I am going through my homeschooling library to see what I can part with and what I would like to keep. Sometimes it is hard to let go. The thought that I may be able to use this for Daniel is nagging me a little. But I am weeding through it slowly. I made it through history and science so far. I have some on the religion shelf that I will probably offer up (I've already done some, but know there is more). I also have to go through the myriad of books on the literature shelves. We've collected so many.
I am not sure about you, but I have a hard time saying no to books. I am thrilled that the kids all have some love of reading. Books become gifts for Christmas and Birthdays, special Feast Days, and even as rewards for good behavior or a job well done.
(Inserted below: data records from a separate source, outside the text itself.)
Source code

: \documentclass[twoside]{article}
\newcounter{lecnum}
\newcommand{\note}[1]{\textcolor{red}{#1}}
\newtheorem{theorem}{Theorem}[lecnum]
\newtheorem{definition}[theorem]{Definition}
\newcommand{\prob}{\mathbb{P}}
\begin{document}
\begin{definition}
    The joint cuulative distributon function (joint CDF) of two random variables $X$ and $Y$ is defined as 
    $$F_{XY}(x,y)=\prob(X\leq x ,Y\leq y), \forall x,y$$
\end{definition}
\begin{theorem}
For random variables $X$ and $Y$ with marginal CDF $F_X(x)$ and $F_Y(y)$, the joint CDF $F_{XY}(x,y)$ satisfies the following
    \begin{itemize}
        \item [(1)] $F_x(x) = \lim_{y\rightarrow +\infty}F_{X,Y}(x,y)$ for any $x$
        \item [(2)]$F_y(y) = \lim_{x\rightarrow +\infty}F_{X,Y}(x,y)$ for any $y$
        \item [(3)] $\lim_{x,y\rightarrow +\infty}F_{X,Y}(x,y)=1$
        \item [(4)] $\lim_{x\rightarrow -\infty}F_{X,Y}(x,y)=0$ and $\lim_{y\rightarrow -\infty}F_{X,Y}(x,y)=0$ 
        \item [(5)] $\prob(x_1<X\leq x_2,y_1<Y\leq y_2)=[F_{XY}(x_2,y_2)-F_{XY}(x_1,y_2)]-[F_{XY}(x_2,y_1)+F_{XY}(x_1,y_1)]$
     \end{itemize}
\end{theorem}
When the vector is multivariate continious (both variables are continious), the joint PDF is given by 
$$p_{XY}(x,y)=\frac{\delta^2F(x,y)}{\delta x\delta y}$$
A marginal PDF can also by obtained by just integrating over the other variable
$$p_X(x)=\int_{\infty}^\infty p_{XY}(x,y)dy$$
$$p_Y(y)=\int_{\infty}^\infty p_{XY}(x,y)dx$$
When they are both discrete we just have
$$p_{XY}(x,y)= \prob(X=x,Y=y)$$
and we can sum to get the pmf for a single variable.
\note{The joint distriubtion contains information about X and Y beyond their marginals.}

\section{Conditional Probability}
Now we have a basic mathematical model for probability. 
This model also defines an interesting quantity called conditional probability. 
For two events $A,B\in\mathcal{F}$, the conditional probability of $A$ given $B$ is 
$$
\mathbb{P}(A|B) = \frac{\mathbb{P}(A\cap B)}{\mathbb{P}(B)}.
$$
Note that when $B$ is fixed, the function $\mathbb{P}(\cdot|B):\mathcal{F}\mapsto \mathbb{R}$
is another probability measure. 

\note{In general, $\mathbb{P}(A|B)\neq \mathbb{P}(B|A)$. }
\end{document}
My kids can "waste" time reading and often, I will find them sneaking off to a far corner of the house to read rather than do their school. The neat thing is that their reading is something that they own, and their habits and tastes reflect each of them.
Jeremy loves the fantasy fiction, as do all of the others. He can read and enjoy other genres, too, though and did enjoy Huckleberry Finn and the Scarlett Letter. Both books that I had him read for American Literature this year. Now, that is not to say that he enjoyed everything I made him read. He found Poe a bit odd and James Fenimore Cooper difficult to get through. He also did not enjoy Don Quixote last year - - thought the stories were too repetitive - - old senial man gets in trouble, his valet gets him out and then he gets into trouble again. A simplistic viewpoint I am sure! He loves the adventure, and if it has a little bit of magic or dragons in it, so much the better. As the oldest, he is constantly trying new things - - the first at many. He will be the first to get a license, the first to leave home . . . or so we think. At 16, he is realizing that he is on the cusp of something new, something exciting. The beginning of the end of his childhood and the start of adulthood. I am sure that can be both frightening and exciting at the same time. He realizes what he wants to do is almost the same as what he is able to do, if that makes sense. Just as Huck is able to tramp around the countryside, he is beginning to realize that he is able to make some of his own decisions and live with the consequences if need be.
My daughter, Andrea (13), also enjoys the fantasy fiction. Andrea's style is a bit different from that of her brothers in that she likes the "romance". I guess this appeals to teen girls - - that sense that somewhere out there is a prince or someone special for her. Someone who will understand her and need her. I get it! Isn't it everyone's desire to be loved by someone special? My problem here is that she also is enjoying some of the more popular teen fiction, of which I abhor to some extent. I've tried weeding through some of it and don't allow all of it in my home. The ones I do allow, we take time to discuss some of the more problematic elements. I am sure these books speak to teens living in today's culture and it is sad that they reflect the culture so well.
My Alex is a devourer of books. Also 13, he is the one who will read and reread books a gazillion times over until the book's cover is falling off and the binding has loosened. The others don't wish to allow him to borrow their books because of this! He enjoys a myriad of fiction, tending to the fantasy, but will also read fictional biographies, historical fiction, mystery, etc. He would rather read than watch movies sometimes, allowing his imagination to work. You will often see him listening to books on his mp3 player over and over and is the one who will always ask for a new book. Ranger's Apprentice, Eragon, The Lord of the Rings, Rick Riordan's books can all be found on his shelves or scattered about his room. I often wonder what he thinks about when he reads.
And then there is Jenna - - at 10, she still enjoys the Little House books. She also enjoys other historical fiction and some of the "dime store paperback" series that have become popular, both from my days and beyond - - Nancy Drew, Babysitter's Club, etc. She often reenacts the Little House books, dressing up and playing with dolls. She will make up beds for her dolls and have "teas" in the playset in the yard. She will pick wild onions and flowers, creating a world for herself and her dolls. She welcomes anyone who wishes to join her into this world, and sometimes hoping for that bossom friend to come along, as Anne of Green Gables would say. I would keep her this way if I could!
I am sure there is twaddle, as Charlotte Mason would call it, among our books - - and I am sure we don't adhere to the philosophy that for every "new" book you read, read an old book, but it gives me comfort to see my kids curled up with a book every now and then. And, in my joy, it doesn't bother me if the kids sneak staying up late to read by a flashlight. I remember doing that every now and then, too. And while I am thrilled they are reading, I always try to maintain some sort of interest in what they are reading and to try and point them to good books when I can.